■ ABOUT THIS EXERCISE ■
Give every line from the entries that contains "optimization".

---*---

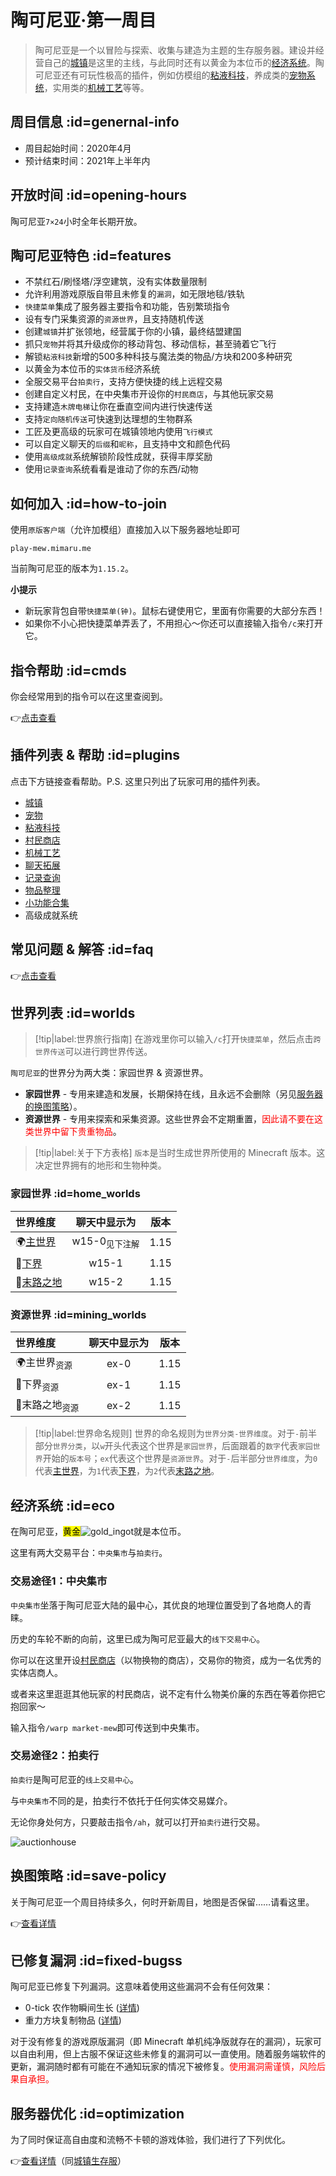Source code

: # 陶可尼亚·第一周目

> 陶可尼亚是一个以冒险与探索、收集与建造为主题的生存服务器。建设并经营自己的[城镇](/plugins/towny.md)是这里的主线，与此同时还有以黄金为本位币的[经济系统](#eco)。陶可尼亚还有可玩性极高的插件，例如仿模组的[粘液科技](/plugins/slimefun.md)，养成类的[宠物系统](/plugins/mypet.md)，实用类的[机械工艺](/plugins/craftbook.md)等等。

## 周目信息 :id=genernal-info

- 周目起始时间：2020年4月
- 预计结束时间：2021年上半年内

## 开放时间 :id=opening-hours

陶可尼亚`7×24`小时全年长期开放。

## 陶可尼亚特色 :id=features

- 不禁红石/刷怪塔/浮空建筑，没有实体数量限制
- 允许利用游戏原版自带且未修复的`漏洞`，如无限地毯/铁轨
- `快捷菜单`集成了服务器主要指令和功能，告别繁琐指令
- 设有专门采集资源的`资源世界`，且支持随机传送
- 创建`城镇`并扩张领地，经营属于你的小镇，最终结盟建国
- 抓只`宠物`并将其升级成你的移动背包、移动信标，甚至骑着它飞行
- 解锁`粘液科技`新增的500多种科技与魔法类的物品/方块和200多种研究
- 以黄金为本位币的`实体货币`经济系统
- 全服交易平台`拍卖行`，支持方便快捷的线上远程交易
- 创建自定义村民，在中央集市开设你的`村民商店`，与其他玩家交易
- 支持建造`木牌电梯`让你在垂直空间内进行快速传送
- 支持`定向随机传送`可快速到达理想的生物群系
- 工匠及更高级的玩家可在城镇领地内使用`飞行模式`
- 可以自定义聊天的`后缀`和`昵称`，且支持中文和颜色代码
- 使用`高级成就`系统解锁阶段性成就，获得丰厚奖励
- 使用`记录查询`系统看看是谁动了你的东西/动物

## 如何加入 :id=how-to-join

使用`原版客户端`（允许加模组）直接加入以下服务器地址即可

    play-mew.mimaru.me

当前陶可尼亚的版本为`1.15.2`。

**小提示**

- 新玩家背包自带`快捷菜单(钟)`。<kbd>鼠标右键</kbd>使用它，里面有你需要的大部分东西！
- 如果你不小心把快捷菜单弄丢了，不用担心～你还可以直接输入指令`/c`来打开它。

## 指令帮助 :id=cmds

你会经常用到的指令可以在这里查阅到。

👉[点击查看](/welcome/commands.md)

## 插件列表 & 帮助 :id=plugins

点击下方链接查看帮助。P.S. 这里只列出了玩家可用的插件列表。
 
- [城镇](/plugins/towny.md)
- [宠物](/plugins/mypet.md)
- [粘液科技](/plugins/slimefun.md)
- [村民商店](/plugins/shopkeepers.md)
- [机械工艺](/plugins/craftbook.md)
- [聊天拓展](/plugins/chatutil.md)
- [记录查询](/plugins/logblock.md)
- [物品整理](/plugins/chestsort.md)
- [小功能合集](/plugins/nu.md)
- 高级成就系统

## 常见问题 & 解答 :id=faq

👉[点击查看](/mc-servers/mew/faq.md)

## 世界列表 :id=worlds

> [!tip|label:世界旅行指南]
> 在游戏里你可以输入`/c`打开`快捷菜单`，然后点击`跨世界传送`可以进行跨世界传送。

`陶可尼亚`的世界分为两大类：家园世界 & 资源世界。

- **家园世界** - 专用来建造和发展，长期保持在线，且永远不会删除（另见[服务器的换图策略](/welcome/faq.md#save-policy)）。  
- **资源世界** - 专用来探索和采集资源。这些世界会不定期重置，<span style="color: red">因此请不要在这类世界中留下贵重物品</span>。

> [!tip|label:关于下方表格]
> `版本`是当时生成世界所使用的 Minecraft 版本。这决定世界拥有的地形和生物种类。

<!-- panels:start -->

<!-- div:left-panel -->

### 家园世界 :id=home_worlds

| 世界维度                  | 聊天中显示为 | 版本  |
| :------------------------ | :----------: | :---: |
| 🌍[主世界][the_overworld] |    w15-0<sub>见下注解</sub>     | 1.15  |
| 👹[下界][the_nether]      |    w15-1     | 1.15  |
| 🌃[末路之地][the_end]     |    w15-2     | 1.15  |

<!-- div:right-panel -->

### 资源世界 :id=mining_worlds

| 世界维度                  | 聊天中显示为 | 版本  |
| :------------------------ | :----------: | :---: |
| 🌍主世界<sub>资源</sub>   |     ex-0     | 1.15  |
| 👹下界<sub>资源</sub>     |     ex-1     | 1.15  |
| 🌃末路之地<sub>资源</sub> |     ex-2     | 1.15  |

<!-- panels:end -->

> [!tip|label:世界命名规则]
> 世界的命名规则为`世界分类-世界维度`。对于`-`前半部分`世界分类`，以`w`开头代表这个世界是`家园世界`，后面跟着的`数字`代表`家园世界`开始的`版本号`；`ex`代表这个世界是`资源世界`。对于`-`后半部分`世界维度`，为`0`代表[主世界][the_overworld]，为`1`代表[下界][the_nether]，为`2`代表[末路之地][the_end]。

[the_overworld]: https://minecraft-zh.gamepedia.com/%E4%B8%BB%E4%B8%96%E7%95%8C
[the_nether]: https://minecraft-zh.gamepedia.com/%E4%B8%8B%E7%95%8C
[the_end]: https://minecraft-zh.gamepedia.com/%E6%9C%AB%E8%B7%AF%E4%B9%8B%E5%9C%B0
[superflat]: https://minecraft-zh.gamepedia.com/%E8%B6%85%E5%B9%B3%E5%9D%A6%E4%B8%96%E7%95%8C
[bbs]: http://bbs.mimaru.me/

## 经济系统 :id=eco

在陶可尼亚，<mark>黄金</mark>![gold_ingot](https://gamepedia.cursecdn.com/minecraft_zh_gamepedia/5/57/Gold_Ingot_JE3_BE2.png ':class=img-16')就是本位币。

这里有两大交易平台：`中央集市`与`拍卖行`。

### 交易途径1：中央集市

`中央集市`坐落于陶可尼亚大陆的最中心，其优良的地理位置受到了各地商人的青睐。

历史的车轮不断的向前，这里已成为陶可尼亚最大的`线下交易中心`。

你可以在这里开设[村民商店](/plugins/shopkeepers.md)（以物换物的商店），交易你的物资，成为一名优秀的实体店商人。

或者来这里逛逛其他玩家的村民商店，说不定有什么物美价廉的东西在等着你把它抱回家～

输入指令`/warp market-mew`即可传送到中央集市。

### 交易途径2：拍卖行

`拍卖行`是陶可尼亚的`线上交易中心`。

与`中央集市`不同的是，拍卖行不依托于任何实体交易媒介。

无论你身处何方，只要敲击指令`/ah`，就可以打开`拍卖行`进行交易。

![auctionhouse](../assets/images/plugins/auction-house.png)

## 换图策略 :id=save-policy

关于陶可尼亚一个周目持续多久，何时开新周目，地图是否保留……请看这里。

👉[查看详情](/mc-servers/mew/save-policy.md)

## 已修复漏洞 :id=fixed-bugss

陶可尼亚已修复下列漏洞。这意味着使用这些漏洞不会有任何效果：

- 0-tick 农作物瞬间生长 ([详情](https://bugs.mojang.com/browse/MC-113809))
- 重力方块复制物品 ([详情](https://minecraft.gamepedia.com/Tutorials/Block_and_item_duplication))

对于没有修复的游戏原版漏洞（即 Minecraft 单机纯净版就存在的漏洞），玩家可以自由利用，但上古服不保证这些未修复的漏洞可以一直使用。随着服务端软件的更新，漏洞随时都有可能在不通知玩家的情况下被修复。<span style="color: red">使用漏洞需谨慎，风险后果自承担。</span>

## 服务器优化 :id=optimization

为了同时保证高自由度和流畅不卡顿的游戏体验，我们进行了下列优化。

👉[查看详情](/mc-servers/survival/optimization.md)（同[城镇生存服](/mc-servers/survival.md)）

---*---

■ REPLY ■
## 服务器优化 :id=optimization
👉[查看详情](/mc-servers/survival/optimization.md)（同[城镇生存服](/mc-servers/survival.md)）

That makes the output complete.